Kazım GÜLEÇYÜZ |
|
Darbe ve demagoji |
12 Eylülcülerin yargılanması gereğini gündeme getirdiği için Baykal’a çok bozulduğunu söyleyen Evren, mahkemeye çıkmaktansa intihar edeceğini tekrarlarken, bunun yöntemini “kafasına bir kurşun sıkmak” şeklinde tasrih etmiş. Ve CHP liderine “Evvelâ 27 Mayıs’ı sorgulasın” çağrısında bulunmuş. Burada çelişki ve demagojiler iç içe.
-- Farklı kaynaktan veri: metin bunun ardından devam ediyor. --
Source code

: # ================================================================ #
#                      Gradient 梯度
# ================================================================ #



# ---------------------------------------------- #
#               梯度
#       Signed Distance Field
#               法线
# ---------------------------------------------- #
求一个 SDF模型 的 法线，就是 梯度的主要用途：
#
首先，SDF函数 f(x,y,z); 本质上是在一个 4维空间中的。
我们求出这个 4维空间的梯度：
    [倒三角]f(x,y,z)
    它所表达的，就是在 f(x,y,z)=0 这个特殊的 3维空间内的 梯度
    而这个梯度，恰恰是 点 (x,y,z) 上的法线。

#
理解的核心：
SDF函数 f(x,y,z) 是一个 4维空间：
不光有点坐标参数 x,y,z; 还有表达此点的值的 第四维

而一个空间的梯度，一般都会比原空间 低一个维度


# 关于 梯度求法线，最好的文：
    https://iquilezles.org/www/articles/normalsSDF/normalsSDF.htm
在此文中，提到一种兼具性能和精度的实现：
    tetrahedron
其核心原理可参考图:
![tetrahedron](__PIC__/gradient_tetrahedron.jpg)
Evren bir taraftan Baykal’ı “27 Mayıs’a alkış tutmak”la eleştirirken kendisinin 60 darbesine karşı olduğu gibi bir izlenim vermeye çalışıyor, ama 12 Eylül’ün, 27 Mayıs’la açılan darbeler zincirinin bir halkası olduğunu ve 82 anayasasının, 61 anayasasıyla kurulan ara rejim düzenini daha da tahkim edip pekiştirdiğini gizlemeye çalışıyor. 27 Mayıs olmasaydı 12 Eylül olabilir miydi? 12 Eylülcülerin lâfta 27 Mayıs’a karşı gibi görünmeleri ve halkı yanıltıp kendilerine meşruiyet ve destek sağlamak için 27 Mayıs’ı bayram olmaktan çıkarmaları bu gerçeği değiştirir mi? Evren’in bir demagojisi de şu sözlerinde: “Bir emir kanunsuzsa, sadece emir veren değil, uygulayıcılar da sorumludur. 12 Eylül harekâtını Türk Silâhlı Kuvvetlerinin bütün mensupları uyguladı. Haydi şimdi hepsini yargılayın.” (Ertuğrul Özkök, Hürriyet, 26.6.09) Bu mantık, doğru bir kuralın, suç işlemiş birince, kendisini temize çıkarmak gibi kötü bir niyetle ne kadar yanlış kullanılıp ne denli istismar edilebileceğine tipik bir örnek teşkil ediyor. Evren, 12 Eylül 1980 günü okuduğu, o zaman tek kanal olarak mevcut olan TRT ekran ve mikrofonundan canlı olarak yayınlanan ihtilâl beyannamesinde, darbenin emir-komuta zinciri içinde gerçekleştirildiğini özellikle vurgulamıştı. Aksi bir durum, ordu içinde bir çatlak ve parçalanma tablosu ortaya çıkaracak ve böyle birşey çok daha vahim sonuçlara yol açabilecekti. En önemli gerekçe olarak sokaklardaki kanlı çatışmaları ve anarşik olayları gösteren bir darbe, ordu içinde de bir “iç savaş”ı beraberinde getirebilecek ve böylece sonunun nereye varacağı kestirilemeyecek bir kaos meydana gelebilecekti. Ki, 12 Eylül’ün 27 Mayıs’tan farkı, darbenin emirkomuta zinciri tanımayan alt kademe subayların oluşturduğu bir cunta yerine, TSK’yı yöneten komutanlarca gerçekleştirilmiş olmasıydı...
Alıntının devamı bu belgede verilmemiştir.